> _Exercise instructions_: Find every line in the records below that holds the word "https", and copy each one.

Records from a dataset:

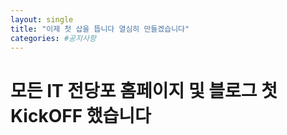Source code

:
 ```yaml
---
layout: single
title: "이제 첫 삽을 뜹니다 열심히 만들겠습니다"
categories: #공지사항
---
```


# 모든 IT 전당포 홈페이지 및 블로그 첫 KickOFF 했습니다

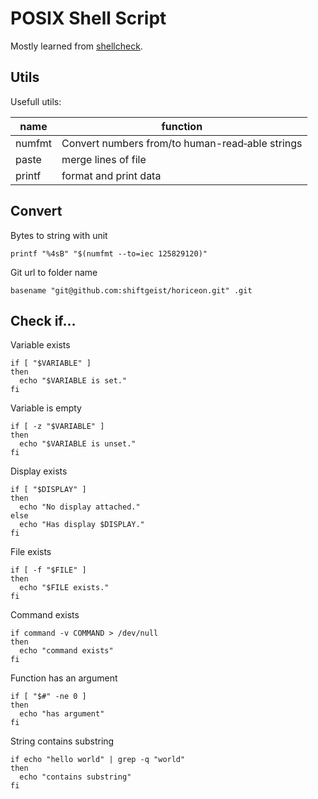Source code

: # POSIX Shell Script

Mostly learned from [shellcheck](https://github.com/koalaman/shellcheck).

## Utils

Usefull utils:

| name   | function                                        |
| ------ | ----------------------------------------------- |
| numfmt | Convert numbers from/to human-read‐able strings |
| paste  | merge lines of file                             |
| printf | format and print data                           |

## Convert

Bytes to string with unit

```shell
printf "%4sB" "$(numfmt --to=iec 125829120)"
```

Git url to folder name

```shell
basename "git@github.com:shiftgeist/horiceon.git" .git
```

## Check if...

Variable exists

```shell
if [ "$VARIABLE" ]
then
  echo "$VARIABLE is set."
fi
```

Variable is empty

```shell
if [ -z "$VARIABLE" ]
then
  echo "$VARIABLE is unset."
fi
```

Display exists

```shell
if [ "$DISPLAY" ]
then
  echo "No display attached."
else
  echo "Has display $DISPLAY."
fi
```

File exists

```shell
if [ -f "$FILE" ]
then
  echo "$FILE exists."
fi
```

Command exists

```shell
if command -v COMMAND > /dev/null
then
  echo "command exists"
fi
```

Function has an argument

```shell
if [ "$#" -ne 0 ]
then
  echo "has argument"
fi
```

String contains substring

```shell
if echo "hello world" | grep -q "world"
then
  echo "contains substring"
fi
```
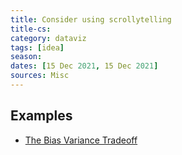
 ```yaml
---
title: Consider using scrollytelling
title-cs: 
category: dataviz
tags: [idea]
season: 
dates: [15 Dec 2021, 15 Dec 2021]
sources: Misc
---
```


## Examples
- [The Bias Variance Tradeoff](https://mlu-explain.github.io/bias-variance/)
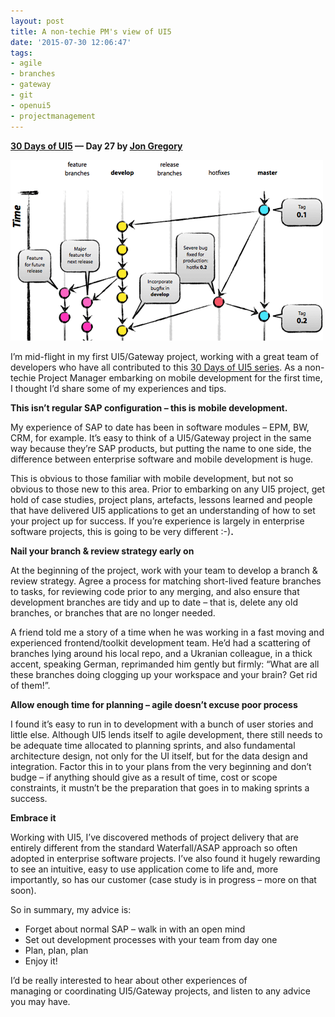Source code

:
 ```yaml
---
layout: post
title: A non-techie PM's view of UI5
date: '2015-07-30 12:06:47'
tags:
- agile
- branches
- gateway
- git
- openui5
- projectmanagement
---
```


**[30 Days of UI5](/2015/07/04/30-days-of-ui5/) &mdash; Day 27 by [Jon Gregory](https://twitter.com/jongregs)**

![](/content/images/2018/02/branches.png)

I’m mid-flight in my first UI5/Gateway project, working with a great team of developers who have all contributed to this [30 Days of UI5 series](/2015/07/04/30-days-of-ui5/). As a non-techie Project Manager embarking on mobile development for the first time, I thought I’d share some of my experiences and tips.

**This isn’t regular SAP configuration – this is mobile development.**

My experience of SAP to date has been in software modules – EPM, BW, CRM, for example. It’s easy to think of a UI5/Gateway project in the same way because they’re SAP products, but putting the name to one side, the difference between enterprise software and mobile development is huge.

This is obvious to those familiar with mobile development, but not so obvious to those new to this area. Prior to embarking on any UI5 project, get hold of case studies, project plans, artefacts, lessons learned and people that have delivered UI5 applications to get an understanding of how to set your project up for success. If you’re experience is largely in enterprise software projects, this is going to be very different :-)**.**

**Nail your branch & review strategy early on**

At the beginning of the project, work with your team to develop a branch & review strategy. Agree a process for matching short-lived feature branches to tasks, for reviewing code prior to any merging, and also ensure that development branches are tidy and up to date – that is, delete any old branches, or branches that are no longer needed.

A friend told me a story of a time when he was working in a fast moving and experienced frontend/toolkit development team. He’d had a scattering of branches lying around his local repo, and a Ukranian colleague, in a thick accent, speaking German, reprimanded him gently but firmly: “What are all these branches doing clogging up your workspace and your brain? Get rid of them!”.

**Allow enough time for planning – agile doesn’t excuse poor process**

I found it’s easy to run in to development with a bunch of user stories and little else. Although UI5 lends itself to agile development, there still needs to be adequate time allocated to planning sprints, and also fundamental architecture design, not only for the UI itself, but for the data design and integration. Factor this in to your plans from the very beginning and don’t budge – if anything should give as a result of time, cost or scope constraints, it mustn’t be the preparation that goes in to making sprints a success.

**Embrace it**

Working with UI5, I’ve discovered methods of project delivery that are entirely different from the standard Waterfall/ASAP approach so often adopted in enterprise software projects. I’ve also found it hugely rewarding to see an intuitive, easy to use application come to life and, more importantly, so has our customer (case study is in progress – more on that soon).

So in summary, my advice is:

- Forget about normal SAP – walk in with an open mind
- Set out development processes with your team from day one
- Plan, plan, plan
- Enjoy it!

I’d be really interested to hear about other experiences of managing or coordinating UI5/Gateway projects, and listen to any advice you may have.


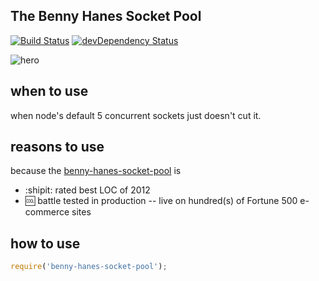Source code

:The Benny Hanes Socket Pool
---------------------------

[![Build Status](https://travis-ci.org/jmonster/benny-hanes-socket-pool.svg)](https://travis-ci.org/jmonster/benny-hanes-socket-pool)
[![devDependency Status](https://david-dm.org/jmonster/benny-hanes-socket-pool/dev-status.svg?theme=shields.io)](https://david-dm.org/jmonster/benny-hanes-socket-pool#info=devDependencies)


![hero](https://raw.githubusercontent.com/jmonster/benny-hanes-socket-pool/master/hero.png)

## when to use
when node's default 5 concurrent sockets just doesn't cut it.


## reasons to use
because the [benny-hanes-socket-pool](https://github.com/jmonster/benny-hanes-socket-pool) is
+ :shipit: rated best LOC of 2012
+ :cool: battle tested in production -- live on hundred(s) of Fortune 500 e-commerce sites


## how to use
```javascript
require('benny-hanes-socket-pool');
```

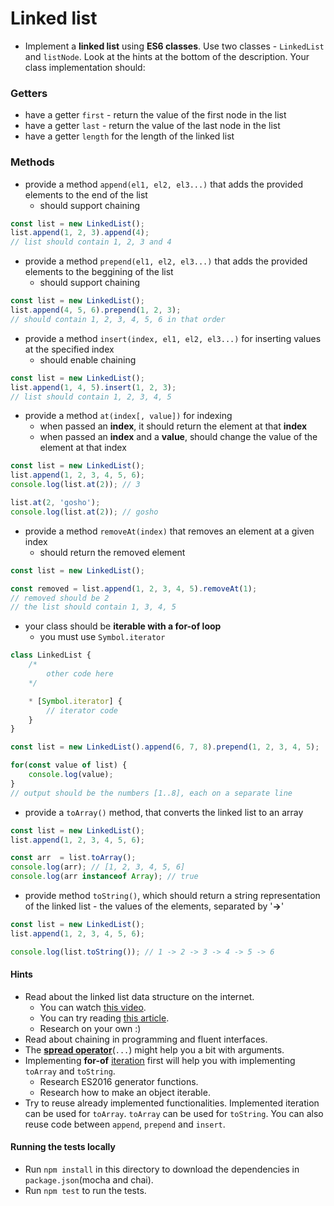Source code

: # Linked list
- Implement a **linked list** using **ES6 classes**. Use two classes - `LinkedList` and `listNode`. Look at the hints at the bottom of the description. Your class implementation should:

### Getters
- have a getter `first` - return the value of the first node in the list
- have a getter `last` - return the value of the last node in the list
- have a getter `length` for the length of the linked list

### Methods
- provide a method `append(el1, el2, el3...)` that adds the provided elements to the end of the list
    - should support chaining

```js
const list = new LinkedList();
list.append(1, 2, 3).append(4);
// list should contain 1, 2, 3 and 4
```

- provide a method `prepend(el1, el2, el3...)` that adds the provided elements to the beggining of the list
    - should support chaining

```js
const list = new LinkedList();
list.append(4, 5, 6).prepend(1, 2, 3);
// should contain 1, 2, 3, 4, 5, 6 in that order
```

- provide a method `insert(index, el1, el2, el3...)` for inserting values at the specified index
    - should enable chaining

```js
const list = new LinkedList();
list.append(1, 4, 5).insert(1, 2, 3);
// list should contain 1, 2, 3, 4, 5
```

- provide a method `at(index[, value])` for indexing
    - when passed an **index**, it should return the element at that **index**
    - when passed an **index** and a **value**, should change the value of the element at that index

```js
const list = new LinkedList();
list.append(1, 2, 3, 4, 5, 6);
console.log(list.at(2)); // 3

list.at(2, 'gosho');
console.log(list.at(2)); // gosho
```

- provide a method `removeAt(index)` that removes an element at a given index
    - should return the removed element

```js
const list = new LinkedList();

const removed = list.append(1, 2, 3, 4, 5).removeAt(1);
// removed should be 2
// the list should contain 1, 3, 4, 5
```

- your class should be **iterable with a for-of loop**
    - you must use `Symbol.iterator`

```js
class LinkedList {
    /* 
        other code here
    */

    * [Symbol.iterator] {
        // iterator code
    }
}

const list = new LinkedList().append(6, 7, 8).prepend(1, 2, 3, 4, 5);

for(const value of list) {
    console.log(value);
}
// output should be the numbers [1..8], each on a separate line
```

- provide a `toArray()` method, that converts the linked list to an array

```js
const list = new LinkedList();
list.append(1, 2, 3, 4, 5, 6);

const arr  = list.toArray();
console.log(arr); // [1, 2, 3, 4, 5, 6]
console.log(arr instanceof Array); // true
```

- provide method `toString()`, which should return a string representation of the linked list - the values of the elements, separated by '**->**'

```js
const list = new LinkedList();
list.append(1, 2, 3, 4, 5, 6);

console.log(list.toString()); // 1 -> 2 -> 3 -> 4 -> 5 -> 6
```

#### Hints
- Read about the linked list data structure on the internet.
    - You can watch [this video](https://youtu.be/WmwuLvxqmac?t=394).
    - You can try reading [this article](https://www.nczonline.net/blog/2009/04/13/computer-science-in-javascript-linked-list/).
    - Research on your own :)
- Read about chaining in programming and fluent interfaces.
- The **[spread operator](https://rainsoft.io/how-three-dots-changed-javascript/)**(`...`) might help you a bit with arguments.
- Implementing **for-of** [iteration](https://developer.mozilla.org/en-US/docs/Web/JavaScript/Guide/Iterators_and_Generators) first will help you with implementing `toArray` and `toString`.
    - Research ES2016 generator functions.
    - Research how to make an object iterable.
- Try to reuse already implemented functionalities. Implemented iteration can be used for `toArray`. `toArray` can be used for `toString`. You can also reuse code between `append`, `prepend` and `insert`.

#### Running the tests locally
- Run `npm install` in this directory to download the dependencies in `package.json`(mocha and chai).
- Run `npm test` to run the tests.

> _Task response_:
Mostly learned from [shellcheck](https://github.com/koalaman/shellcheck).
- [The Bias Variance Tradeoff](https://mlu-explain.github.io/bias-variance/)
**[30 Days of UI5](/2015/07/04/30-days-of-ui5/) &mdash; Day 27 by [Jon Gregory](https://twitter.com/jongregs)**
[![Build Status](https://travis-ci.org/jmonster/benny-hanes-socket-pool.svg)](https://travis-ci.org/jmonster/benny-hanes-socket-pool)
[![devDependency Status](https://david-dm.org/jmonster/benny-hanes-socket-pool/dev-status.svg?theme=shields.io)](https://david-dm.org/jmonster/benny-hanes-socket-pool#info=devDependencies)
![hero](https://raw.githubusercontent.com/jmonster/benny-hanes-socket-pool/master/hero.png)
because the [benny-hanes-socket-pool](https://github.com/jmonster/benny-hanes-socket-pool) is
    - You can watch [this video](https://youtu.be/WmwuLvxqmac?t=394).
    - You can try reading [this article](https://www.nczonline.net/blog/2009/04/13/computer-science-in-javascript-linked-list/).
- The **[spread operator](https://rainsoft.io/how-three-dots-changed-javascript/)**(`...`) might help you a bit with arguments.
- Implementing **for-of** [iteration](https://developer.mozilla.org/en-US/docs/Web/JavaScript/Guide/Iterators_and_Generators) first will help you with implementing `toArray` and `toString`.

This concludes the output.